(Stored data entries)
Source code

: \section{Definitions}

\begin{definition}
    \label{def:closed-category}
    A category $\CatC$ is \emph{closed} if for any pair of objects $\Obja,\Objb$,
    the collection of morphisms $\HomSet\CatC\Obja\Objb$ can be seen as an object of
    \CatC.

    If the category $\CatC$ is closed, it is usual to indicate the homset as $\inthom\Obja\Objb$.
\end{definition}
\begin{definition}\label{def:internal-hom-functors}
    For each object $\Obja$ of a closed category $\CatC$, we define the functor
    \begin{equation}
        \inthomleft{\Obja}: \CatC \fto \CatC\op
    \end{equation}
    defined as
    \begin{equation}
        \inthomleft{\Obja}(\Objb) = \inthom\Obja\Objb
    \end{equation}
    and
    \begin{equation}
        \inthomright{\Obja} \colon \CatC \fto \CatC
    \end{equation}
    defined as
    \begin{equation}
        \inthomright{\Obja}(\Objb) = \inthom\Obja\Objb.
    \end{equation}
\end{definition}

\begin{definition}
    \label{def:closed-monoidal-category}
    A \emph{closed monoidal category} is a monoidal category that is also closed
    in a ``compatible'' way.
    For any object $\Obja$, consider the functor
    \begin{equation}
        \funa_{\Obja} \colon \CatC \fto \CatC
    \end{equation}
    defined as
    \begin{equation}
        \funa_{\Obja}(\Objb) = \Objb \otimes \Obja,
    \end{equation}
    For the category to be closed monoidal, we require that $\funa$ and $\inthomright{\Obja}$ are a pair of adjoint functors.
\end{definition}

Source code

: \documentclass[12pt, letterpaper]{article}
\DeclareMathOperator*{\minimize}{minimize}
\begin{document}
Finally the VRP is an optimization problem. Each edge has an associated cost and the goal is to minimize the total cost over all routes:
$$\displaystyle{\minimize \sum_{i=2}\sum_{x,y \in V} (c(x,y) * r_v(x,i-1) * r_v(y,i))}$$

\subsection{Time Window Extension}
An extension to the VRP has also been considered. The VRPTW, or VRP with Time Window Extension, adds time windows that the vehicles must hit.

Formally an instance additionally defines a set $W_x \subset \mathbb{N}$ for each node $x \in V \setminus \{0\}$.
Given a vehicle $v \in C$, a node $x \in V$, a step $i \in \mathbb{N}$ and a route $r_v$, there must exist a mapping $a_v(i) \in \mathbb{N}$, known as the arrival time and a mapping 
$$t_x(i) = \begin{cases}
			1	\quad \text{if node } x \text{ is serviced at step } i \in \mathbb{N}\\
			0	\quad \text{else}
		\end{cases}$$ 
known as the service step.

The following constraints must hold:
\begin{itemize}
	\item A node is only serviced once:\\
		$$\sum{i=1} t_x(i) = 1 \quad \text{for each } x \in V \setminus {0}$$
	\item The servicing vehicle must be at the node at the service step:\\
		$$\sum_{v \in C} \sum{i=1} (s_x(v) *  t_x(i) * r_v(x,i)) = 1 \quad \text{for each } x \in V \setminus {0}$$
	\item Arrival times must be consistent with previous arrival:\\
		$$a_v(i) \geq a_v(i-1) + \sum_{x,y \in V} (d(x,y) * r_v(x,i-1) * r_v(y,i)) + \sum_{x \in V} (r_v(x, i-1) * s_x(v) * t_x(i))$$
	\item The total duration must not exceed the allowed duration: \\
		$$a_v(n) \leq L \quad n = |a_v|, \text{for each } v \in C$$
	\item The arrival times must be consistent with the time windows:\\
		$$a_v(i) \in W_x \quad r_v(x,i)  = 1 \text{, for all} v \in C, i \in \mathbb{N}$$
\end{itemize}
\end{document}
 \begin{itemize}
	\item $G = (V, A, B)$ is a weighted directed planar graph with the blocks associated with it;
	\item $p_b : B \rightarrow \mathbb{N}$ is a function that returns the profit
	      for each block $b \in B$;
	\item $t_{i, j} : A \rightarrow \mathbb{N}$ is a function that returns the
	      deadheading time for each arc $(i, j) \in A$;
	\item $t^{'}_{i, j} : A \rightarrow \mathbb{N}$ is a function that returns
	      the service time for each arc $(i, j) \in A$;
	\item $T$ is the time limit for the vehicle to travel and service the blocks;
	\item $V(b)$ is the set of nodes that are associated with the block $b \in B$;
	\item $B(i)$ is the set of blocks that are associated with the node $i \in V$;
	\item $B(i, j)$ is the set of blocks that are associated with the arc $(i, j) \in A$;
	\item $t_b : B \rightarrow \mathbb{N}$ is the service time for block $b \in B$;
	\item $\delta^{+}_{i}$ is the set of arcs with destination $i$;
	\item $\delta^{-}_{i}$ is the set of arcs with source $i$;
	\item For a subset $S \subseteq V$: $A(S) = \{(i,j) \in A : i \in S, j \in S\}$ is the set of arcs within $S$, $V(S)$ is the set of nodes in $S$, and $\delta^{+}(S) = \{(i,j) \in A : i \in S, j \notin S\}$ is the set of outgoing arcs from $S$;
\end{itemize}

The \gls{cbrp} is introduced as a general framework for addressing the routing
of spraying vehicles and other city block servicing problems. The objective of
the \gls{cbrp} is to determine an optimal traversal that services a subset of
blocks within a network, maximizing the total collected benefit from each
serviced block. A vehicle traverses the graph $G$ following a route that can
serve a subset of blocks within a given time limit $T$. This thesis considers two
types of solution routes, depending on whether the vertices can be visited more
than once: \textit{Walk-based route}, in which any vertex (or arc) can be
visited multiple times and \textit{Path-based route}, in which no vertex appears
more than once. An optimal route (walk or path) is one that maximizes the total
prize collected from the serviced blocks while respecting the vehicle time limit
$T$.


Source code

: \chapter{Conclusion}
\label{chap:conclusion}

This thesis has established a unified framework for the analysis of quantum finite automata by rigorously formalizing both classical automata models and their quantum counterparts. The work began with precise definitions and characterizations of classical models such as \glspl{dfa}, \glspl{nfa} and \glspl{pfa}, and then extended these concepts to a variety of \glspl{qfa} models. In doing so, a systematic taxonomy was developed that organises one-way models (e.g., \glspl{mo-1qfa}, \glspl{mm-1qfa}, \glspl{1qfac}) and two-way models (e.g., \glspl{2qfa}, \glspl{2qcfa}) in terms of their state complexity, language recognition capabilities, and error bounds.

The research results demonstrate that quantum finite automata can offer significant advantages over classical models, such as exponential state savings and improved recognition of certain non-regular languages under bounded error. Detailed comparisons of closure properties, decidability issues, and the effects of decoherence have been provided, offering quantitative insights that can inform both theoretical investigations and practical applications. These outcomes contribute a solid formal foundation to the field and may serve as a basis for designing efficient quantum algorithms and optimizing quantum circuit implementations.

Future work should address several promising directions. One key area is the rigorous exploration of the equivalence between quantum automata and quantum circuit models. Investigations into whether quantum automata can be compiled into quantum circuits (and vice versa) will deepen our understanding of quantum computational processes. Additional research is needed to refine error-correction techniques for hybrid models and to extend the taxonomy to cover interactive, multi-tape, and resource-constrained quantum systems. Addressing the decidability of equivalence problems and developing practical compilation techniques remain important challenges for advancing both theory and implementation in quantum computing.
==
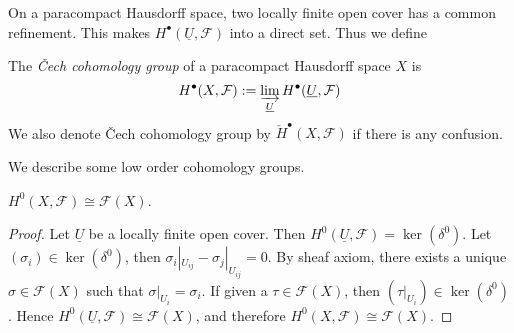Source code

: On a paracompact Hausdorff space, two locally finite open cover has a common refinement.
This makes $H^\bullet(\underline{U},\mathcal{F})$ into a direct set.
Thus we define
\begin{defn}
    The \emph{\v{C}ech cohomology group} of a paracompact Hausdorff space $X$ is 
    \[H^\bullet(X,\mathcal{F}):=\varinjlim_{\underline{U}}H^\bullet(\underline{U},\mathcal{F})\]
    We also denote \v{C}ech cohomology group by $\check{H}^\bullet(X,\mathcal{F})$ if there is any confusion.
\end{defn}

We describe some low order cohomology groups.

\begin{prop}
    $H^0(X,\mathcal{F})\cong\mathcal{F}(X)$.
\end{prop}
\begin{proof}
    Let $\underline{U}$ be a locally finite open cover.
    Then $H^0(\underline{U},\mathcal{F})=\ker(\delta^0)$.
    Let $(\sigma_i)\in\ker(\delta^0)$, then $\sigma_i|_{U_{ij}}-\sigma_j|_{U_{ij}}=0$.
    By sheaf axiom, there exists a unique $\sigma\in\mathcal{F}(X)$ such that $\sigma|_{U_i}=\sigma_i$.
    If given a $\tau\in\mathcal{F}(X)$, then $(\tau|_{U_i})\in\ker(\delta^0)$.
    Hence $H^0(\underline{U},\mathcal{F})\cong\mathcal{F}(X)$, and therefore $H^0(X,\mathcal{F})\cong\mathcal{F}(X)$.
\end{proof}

● ACTIVITY
Only lines with the word "delta" count here; copy every one from the records.

● FINISHED EXERCISE
	\item $\delta^{+}_{i}$ is the set of arcs with destination $i$;
	\item $\delta^{-}_{i}$ is the set of arcs with source $i$;
	\item For a subset $S \subseteq V$: $A(S) = \{(i,j) \in A : i \in S, j \in S\}$ is the set of arcs within $S$, $V(S)$ is the set of nodes in $S$, and $\delta^{+}(S) = \{(i,j) \in A : i \in S, j \notin S\}$ is the set of outgoing arcs from $S$;
    Then $H^0(\underline{U},\mathcal{F})=\ker(\delta^0)$.
    Let $(\sigma_i)\in\ker(\delta^0)$, then $\sigma_i|_{U_{ij}}-\sigma_j|_{U_{ij}}=0$.
    If given a $\tau\in\mathcal{F}(X)$, then $(\tau|_{U_i})\in\ker(\delta^0)$.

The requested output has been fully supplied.